### [Records provided]

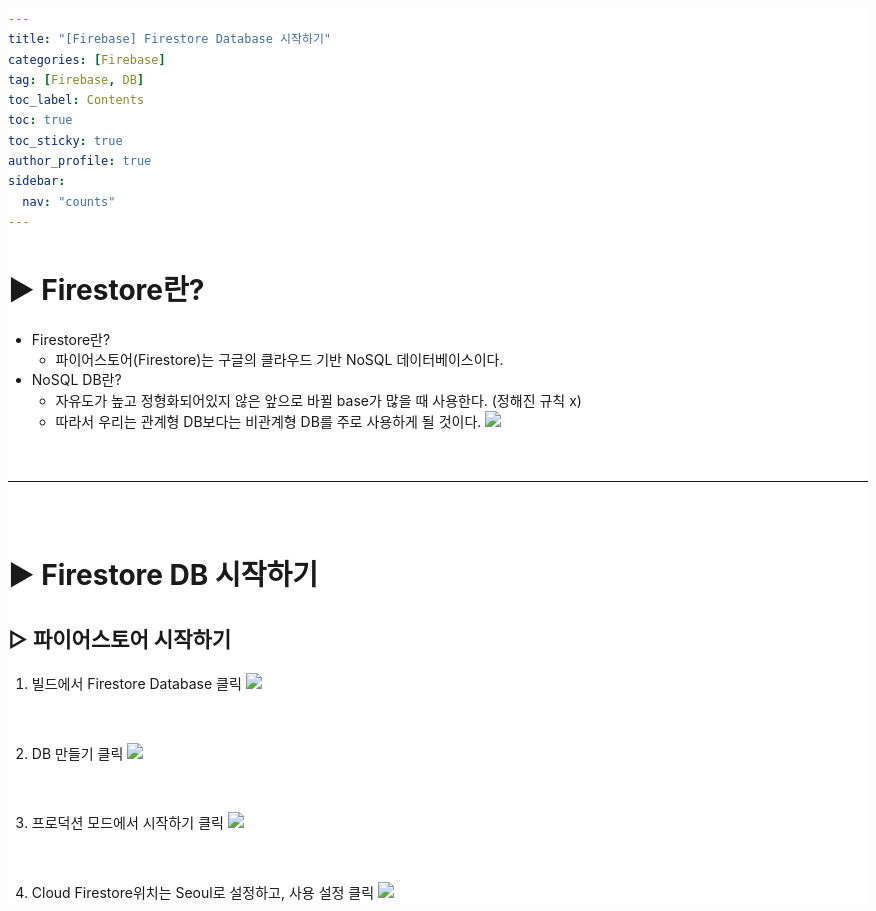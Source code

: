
 ```yaml
---
title: "[Firebase] Firestore Database 시작하기"
categories: [Firebase]
tag: [Firebase, DB]
toc_label: Contents
toc: true
toc_sticky: true
author_profile: true
sidebar:
  nav: "counts"
---
```


# ▶ Firestore란?

- Firestore란?
  - 파이어스토어(Firestore)는 구글의 클라우드 기반 NoSQL 데이터베이스이다.
    <br>
- NoSQL DB란?
  - 자유도가 높고 정형화되어있지 않은 앞으로 바뀔 base가 많을 때 사용한다. (정해진 규칙 x)
  - 따라서 우리는 관계형 DB보다는 비관계형 DB를 주로 사용하게 될 것이다.
    ![](https://velog.velcdn.com/images/sieunpark/post/3da13e50-60b8-4f70-bcab-61047c805277/image.jpg)

<br>

---

<br>

# ▶ Firestore DB 시작하기

## ▷ 파이어스토어 시작하기

1. 빌드에서 Firestore Database 클릭
   ![](https://velog.velcdn.com/images/sieunpark/post/256934ea-7071-4cff-afdb-1b5ee5987e8f/image.png)

<br>

2. DB 만들기 클릭
   ![](https://velog.velcdn.com/images/sieunpark/post/453a57dd-d141-43b8-bb92-9bb75864f5f7/image.png)

<br>

3. 프로덕션 모드에서 시작하기 클릭
   ![](https://velog.velcdn.com/images/sieunpark/post/8218e0b0-f56b-44c3-a4fb-593c7b2e8914/image.png)

<br>

4. Cloud Firestore위치는 Seoul로 설정하고, 사용 설정 클릭
   ![](https://velog.velcdn.com/images/sieunpark/post/a0cfda6a-878d-4ca4-b15d-af4d3fac7880/image.png)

### [Assigned task]
Within the listing above, copy each line that has the string "Firebase".

### [Response below]
title: "[Firebase] Firestore Database 시작하기"
categories: [Firebase]
tag: [Firebase, DB]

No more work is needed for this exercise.